Une histoire d’aujourd’hui. Le Printemps arabe est amorcé. A Sidi Bouzid, en Tunisie, un jeune adulte s’est immolé pour signifier sa colère. La population se mobilise. Le Printemps fleurit dans d’autres pays… même au Maroc. On suit Lakhdar dans son exil. De l’autre côté de la Méditerranée pourtant, l’avenir n’est pas rose. La crise saigne l’Europe. En Espagne, les Indignés sont dans la place.

Au fil des pages, Lakhdar poursuit son chemin au milieu du champ de bataille. Sans jamais faire demi-tour. Mais pourrait-il faire autrement ? Son horizon est bouché. Il se réfugie dans l’ironie, la littérature classique arabe et les rêves d’un avenir meilleur. On suit son cheminement. Comme une chronique. Implacable.

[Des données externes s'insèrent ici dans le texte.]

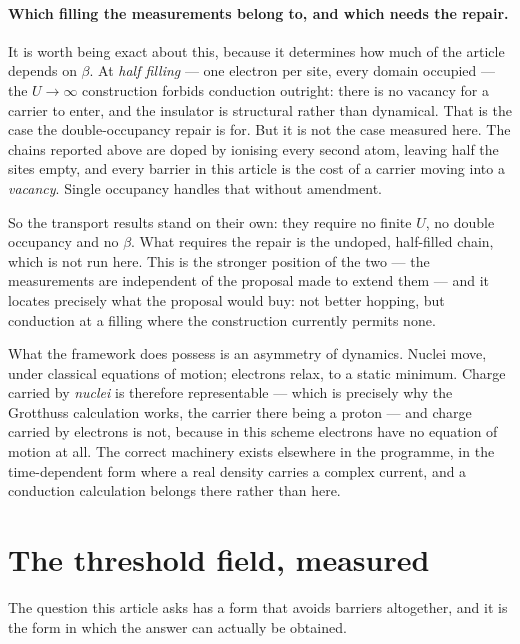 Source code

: \documentclass[11pt]{article}
\begin{document}
\paragraph{Which filling the measurements belong to, and which needs the repair.} It is worth being
exact about this, because it determines how much of the article depends on $\beta$. At \emph{half
filling} --- one electron per site, every domain occupied --- the $U\to\infty$ construction forbids
conduction outright: there is no vacancy for a carrier to enter, and the insulator is structural
rather than dynamical. That is the case the double-occupancy repair is for. But it is not the case
measured here. The chains reported above are doped by ionising every second atom, leaving half the
sites empty, and every barrier in this article is the cost of a carrier moving into a \emph{vacancy}.
Single occupancy handles that without amendment.

So the transport results stand on their own: they require no finite $U$, no double occupancy and no
$\beta$. What requires the repair is the undoped, half-filled chain, which is not run here. This is
the stronger position of the two --- the measurements are independent of the proposal made to extend
them --- and it locates precisely what the proposal would buy: not better hopping, but conduction at
a filling where the construction currently permits none.

What the framework does possess is an asymmetry of dynamics. Nuclei move, under classical equations
of motion; electrons relax, to a static minimum. Charge carried by \emph{nuclei} is therefore
representable --- which is precisely why the Grotthuss calculation works, the carrier there being a
proton --- and charge carried by electrons is not, because in this scheme electrons have no equation
of motion at all. The correct machinery exists elsewhere in the programme, in the time-dependent form
where a real density carries a complex current, and a conduction calculation belongs there rather
than here.

\section{The threshold field, measured}\label{sec:threshold}

The question this article asks has a form that avoids barriers altogether, and it is the form in
which the answer can actually be obtained.
\end{document}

Une vidéo pour découvrir l’intention de l’auteur avec « Rue des Voleurs » :

Extraits

Page 18 :  « On devient l’équivalent humain du pigeon ou de la mouette. Les gens nous voient sans nous voir, parfois ils nous donnent des coups de pied pour que nous disparaissions et peu, bien peu, imaginent sur quel bastingage, sur quel balcon nous dormons, la nuit. Je me demande à quoi je pensais, à l’époque. Comment j’ai tenu. Pourquoi  je ne suis pas tout simplement rentré au bout de deux jours chez mon père m’effondrer sur le canapé du salon. « 

Page 49 : « L’indignation ( dont j’avais vaguement entendu parler par Internet) me semblait un sentiment assez peu révolutionnaire, un truc de vieille dame propre surtout à vous attirer des gnons, un peu comme si un Gandhi sans projet ni détermination s’était un beau jour assis sur le trottoir parce qu’il était indigné par l’occupation britannique, outré. Ca aurait sans doute fait doucement rigoler les Anglais. Les Tunisiens s’étaient immolés par le feu, les Egyptiens s’étaient fait tirer dessus place Tahrir, et même s’il y avait de grandes chances pour que cela finisse dans les bras du Cheikh Nouredine et de ses amis, ça faisait un peu rêver quand même. »

Page 200 :  » A défaut d’université, j’essayais de me cultiver, de ne pas perdre mon temps. J’étais conscient que c’étaient les livres qui m’avaient obtenu les meilleurs situations que j’ai jamais eues, à la Diffusion de la Pensée coranique et chez M. Bourrelier ; je sentais confusément qu’ils me donnaient une supériorité douloureuse sur mes compagnons d’infortune, clandestins comme moi – sans parler d’un loisir presque gratuit. »

Mon avis

Etre au coeur de l’actualité récente. Faire le choix de « l’extrême contemporain ». Mathias Enard a saisi une option pour le moins « casse-gueule » en traitant du Printemps arabe dans ce nouveau roman. Il s’en tire plutôt bien. Et c’est avec un réel plaisir de lecture que l’on suit son héros, Lakhdar, jeune marocain sacrifié par le poids de la tradition et de la misère. Le récit, à la première personne, est sensible. Très attachant. Et terriblement ancré dans la réalité. C’est la nôtre. Pour peu qu’on regarde un peu plus loin que nos préjugés. Un grand roman.

« Rue des Voleurs », de Mathias Enard, Actes Sud, 21,50€.